Data for analysis:
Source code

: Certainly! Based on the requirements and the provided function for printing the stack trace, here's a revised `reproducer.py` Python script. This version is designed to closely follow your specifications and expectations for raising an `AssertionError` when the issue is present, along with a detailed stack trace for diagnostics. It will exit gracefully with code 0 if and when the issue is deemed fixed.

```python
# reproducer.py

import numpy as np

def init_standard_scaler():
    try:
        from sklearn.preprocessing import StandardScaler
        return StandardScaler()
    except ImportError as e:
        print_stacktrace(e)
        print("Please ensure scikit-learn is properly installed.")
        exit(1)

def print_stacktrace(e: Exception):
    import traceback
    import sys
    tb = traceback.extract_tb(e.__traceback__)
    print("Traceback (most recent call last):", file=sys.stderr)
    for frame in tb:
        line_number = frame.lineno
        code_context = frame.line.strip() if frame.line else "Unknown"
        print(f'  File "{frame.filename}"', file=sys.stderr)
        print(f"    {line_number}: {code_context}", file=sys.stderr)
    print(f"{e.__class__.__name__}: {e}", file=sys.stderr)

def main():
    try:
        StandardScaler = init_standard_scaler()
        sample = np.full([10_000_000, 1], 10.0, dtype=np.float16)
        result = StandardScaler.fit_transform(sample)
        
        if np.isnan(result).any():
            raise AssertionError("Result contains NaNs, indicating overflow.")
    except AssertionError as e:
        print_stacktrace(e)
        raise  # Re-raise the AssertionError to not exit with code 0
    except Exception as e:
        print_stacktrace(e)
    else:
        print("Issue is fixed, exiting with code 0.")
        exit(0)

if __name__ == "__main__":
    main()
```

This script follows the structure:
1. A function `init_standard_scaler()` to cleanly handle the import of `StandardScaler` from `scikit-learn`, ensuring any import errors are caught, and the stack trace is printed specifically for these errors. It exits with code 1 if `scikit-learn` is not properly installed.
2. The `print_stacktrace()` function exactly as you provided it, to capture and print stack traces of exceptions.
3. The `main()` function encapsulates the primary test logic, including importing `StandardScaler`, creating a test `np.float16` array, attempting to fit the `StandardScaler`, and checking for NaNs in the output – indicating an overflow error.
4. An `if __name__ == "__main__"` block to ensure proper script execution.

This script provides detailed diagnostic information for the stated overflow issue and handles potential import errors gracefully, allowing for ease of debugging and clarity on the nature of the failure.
---
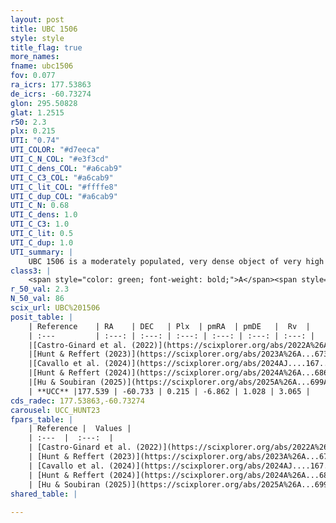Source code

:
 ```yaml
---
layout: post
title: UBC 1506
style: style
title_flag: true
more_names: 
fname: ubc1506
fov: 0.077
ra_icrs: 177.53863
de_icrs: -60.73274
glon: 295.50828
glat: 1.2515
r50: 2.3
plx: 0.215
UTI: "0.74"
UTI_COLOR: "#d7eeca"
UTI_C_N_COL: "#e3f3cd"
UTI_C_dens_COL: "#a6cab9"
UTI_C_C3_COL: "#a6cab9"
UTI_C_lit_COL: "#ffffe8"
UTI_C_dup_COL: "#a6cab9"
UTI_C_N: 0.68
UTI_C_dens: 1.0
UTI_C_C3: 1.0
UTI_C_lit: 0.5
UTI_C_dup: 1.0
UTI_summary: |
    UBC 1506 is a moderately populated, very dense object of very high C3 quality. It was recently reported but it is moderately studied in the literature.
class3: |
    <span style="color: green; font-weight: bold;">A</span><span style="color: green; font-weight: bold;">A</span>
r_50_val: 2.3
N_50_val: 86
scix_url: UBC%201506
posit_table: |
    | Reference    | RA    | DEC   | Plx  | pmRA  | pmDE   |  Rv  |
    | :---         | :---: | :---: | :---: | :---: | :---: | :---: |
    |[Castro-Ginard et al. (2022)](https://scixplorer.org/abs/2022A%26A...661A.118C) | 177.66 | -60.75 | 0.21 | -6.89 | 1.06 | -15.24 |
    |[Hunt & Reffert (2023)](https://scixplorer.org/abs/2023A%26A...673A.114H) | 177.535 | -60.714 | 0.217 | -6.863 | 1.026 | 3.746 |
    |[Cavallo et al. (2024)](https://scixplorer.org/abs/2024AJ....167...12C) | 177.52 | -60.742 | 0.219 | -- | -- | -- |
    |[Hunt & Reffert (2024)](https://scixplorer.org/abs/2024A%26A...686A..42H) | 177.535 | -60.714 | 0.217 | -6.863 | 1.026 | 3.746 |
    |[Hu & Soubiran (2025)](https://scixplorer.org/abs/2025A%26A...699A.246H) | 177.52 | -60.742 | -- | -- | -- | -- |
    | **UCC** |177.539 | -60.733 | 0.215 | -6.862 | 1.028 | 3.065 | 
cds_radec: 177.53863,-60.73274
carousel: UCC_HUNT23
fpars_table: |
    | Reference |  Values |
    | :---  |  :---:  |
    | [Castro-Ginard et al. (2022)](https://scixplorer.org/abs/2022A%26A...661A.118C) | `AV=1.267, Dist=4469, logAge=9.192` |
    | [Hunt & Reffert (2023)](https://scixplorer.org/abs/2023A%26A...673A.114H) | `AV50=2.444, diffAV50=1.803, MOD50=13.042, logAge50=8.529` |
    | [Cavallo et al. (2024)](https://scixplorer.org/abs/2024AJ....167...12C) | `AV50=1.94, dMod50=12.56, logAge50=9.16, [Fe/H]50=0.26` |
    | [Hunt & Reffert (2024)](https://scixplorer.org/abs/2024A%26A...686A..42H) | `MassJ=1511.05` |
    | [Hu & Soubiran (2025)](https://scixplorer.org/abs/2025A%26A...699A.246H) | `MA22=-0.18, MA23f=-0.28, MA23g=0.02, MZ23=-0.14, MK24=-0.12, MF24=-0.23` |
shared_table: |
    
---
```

Problem details:
Report the count of lines in the entries that contain "from". Nothing else should be given.

Response to this exercise:
2